Biden, Xi hold virtual summit amid rising U.S.-China tensions

WASHINGTON – President Joe Biden virtually met with Chinese President Xi Jinping Monday night in a conversation the White House said did not lead to breakthroughs in US-China relations, but rather a move towards managing one Has entered into a relationship that has become increasingly hostile.

In a statement following the meeting, the White House said Biden raised concerns about Beijing’s crackdown on Hong Kong’s democracy movement, China’s abuse of Muslim Uyghurs in Xinjiang, and human rights in general.

The two heads of state and government also discussed Taiwan at length. The White House said Biden underscored the US’s commitment to the “one-China” policy, but directly addressed his concerns that Beijing’s policies on self-governing democracy are increasingly at odds with the status quo.

In a call to reporters, a senior administration official described the meeting as “respectful”, “straight forward” and “open”.

“The meeting itself was really about the two leaders discussing ways to responsibly manage competition between the United States and China and how to set guard rails for that competition,” the official said. “That was an issue throughout the conversation.”

President Joe Biden will virtually meet with Chinese President Xi Jinping from the Roosevelt Room of the White House on November 15, 2021.Susan Walsh / AP

Biden had spoken to Xi twice since taking office, but on Monday the two leaders met for the first time in a more formal setting. The White House had hoped to hold the meeting in person, but Xi has not left China since January 2020, when the coronavirus first began to spread.
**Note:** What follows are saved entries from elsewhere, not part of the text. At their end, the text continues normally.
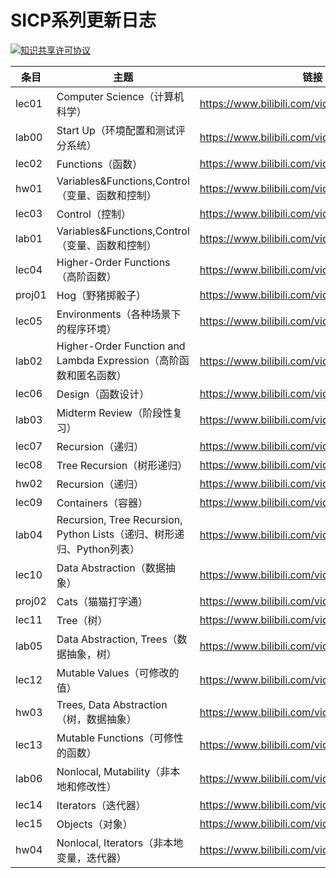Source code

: # SICP系列更新日志



<a rel="license" href="http://creativecommons.org/licenses/by-nc-sa/4.0/"><img alt="知识共享许可协议" style="border-width:0" src="https://i.creativecommons.org/l/by-nc-sa/4.0/88x31.png" /></a>



| 条目   | 主题                                                         | 链接                                        |
| ------ | ------------------------------------------------------------ | ------------------------------------------- |
| lec01  | Computer Science（计算机科学）                               | https://www.bilibili.com/video/BV1ML4y1P7KN |
| lab00  | Start Up（环境配置和测试评分系统）                           | https://www.bilibili.com/video/BV1aY411N7ZQ |
| lec02  | Functions（函数）                                            | https://www.bilibili.com/video/BV1rv4y1M7GP |
| hw01   | Variables&Functions,Control（变量、函数和控制）              | https://www.bilibili.com/video/BV13Z4y1i7Jw |
| lec03  | Control（控制）                                              | https://www.bilibili.com/video/BV1QT411g7dp |
| lab01  | Variables&Functions,Control（变量、函数和控制）              | https://www.bilibili.com/video/BV1yB4y1v7F7 |
| lec04  | Higher-Order Functions（高阶函数）                           | https://www.bilibili.com/video/BV1MB4y1B7GD |
| proj01 | Hog（野猪掷骰子）                                            | https://www.bilibili.com/video/BV1mY4y1n7i5 |
| lec05  | Environments（各种场景下的程序环境）                         | https://www.bilibili.com/video/BV1Jr4y1u7Pf |
| lab02  | Higher-Order Function and Lambda Expression（高阶函数和匿名函数） | https://www.bilibili.com/video/BV1zf4y1Z7MQ |
| lec06  | Design（函数设计）                                           | https://www.bilibili.com/video/BV1RS4y1n7CX |
| lab03  | Midterm Review（阶段性复习）                                 | https://www.bilibili.com/video/BV1U34y1n79U |
| lec07  | Recursion（递归）                                            | https://www.bilibili.com/video/BV1Ca411p7j5 |
| lec08  | Tree Recursion（树形递归）                                   | https://www.bilibili.com/video/BV1FT411J7Tq |
| hw02   | Recursion（递归）                                            | https://www.bilibili.com/video/BV18Z4y1Y7Wo |
| lec09  | Containers（容器）                                           | https://www.bilibili.com/video/BV1ie4y1R77y |
| lab04  | Recursion, Tree Recursion, Python Lists（递归、树形递归、Python列表） | https://www.bilibili.com/video/BV1gT411J7Tr |
| lec10  | Data Abstraction（数据抽象）                                 | https://www.bilibili.com/video/BV1da411n76i |
| proj02 | Cats（猫猫打字通）                                           | https://www.bilibili.com/video/BV1Dg411f7nj |
| lec11  | Tree（树）                                                   | https://www.bilibili.com/video/BV1JB4y1Y73A |
| lab05  | Data Abstraction, Trees（数据抽象，树）                      | https://www.bilibili.com/video/BV1Ae4y197Lh |
| lec12  | Mutable Values（可修改的值）                                 | https://www.bilibili.com/video/BV1PG4y1i7ps |
| hw03   | Trees, Data Abstraction（树，数据抽象）                      | https://www.bilibili.com/video/BV11U4y1i7dv |
| lec13  | Mutable Functions（可修性的函数）                            | https://www.bilibili.com/video/BV1og411Z7wS |
| lab06  | Nonlocal, Mutability（非本地和修改性）                       | https://www.bilibili.com/video/BV1xB4y187bu |
| lec14  | Iterators（迭代器）                                          | https://www.bilibili.com/video/BV1rW4y127FT |
| lec15  | Objects（对象）                                              | https://www.bilibili.com/video/BV1cU4y1v7cw |
| hw04   | Nonlocal, Iterators（非本地变量，迭代器）                    | https://www.bilibili.com/video/BV1se4y1Q73F |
“A virtual meeting is not exactly the same as a face-to-face meeting, but it was certainly very different from just a phone call,” said the senior official in the Biden government. “The two leaders really had a fair amount of back and forth and the ability to interact with each other.”

Relations between the US and China have become more and more strained in recent years. The two countries started a trade war under the Trump administration, and Biden took a tough stance on China during his presidential campaign, calling Xi a “thug”. The Chinese leader has repeatedly celebrated America’s dwindling power, saying, “The East is rising and the West is falling.”

Biden and Xi, who spoke through interpreters on Monday, shared conciliatory words as they sat down for their three-and-a-half hour video conference.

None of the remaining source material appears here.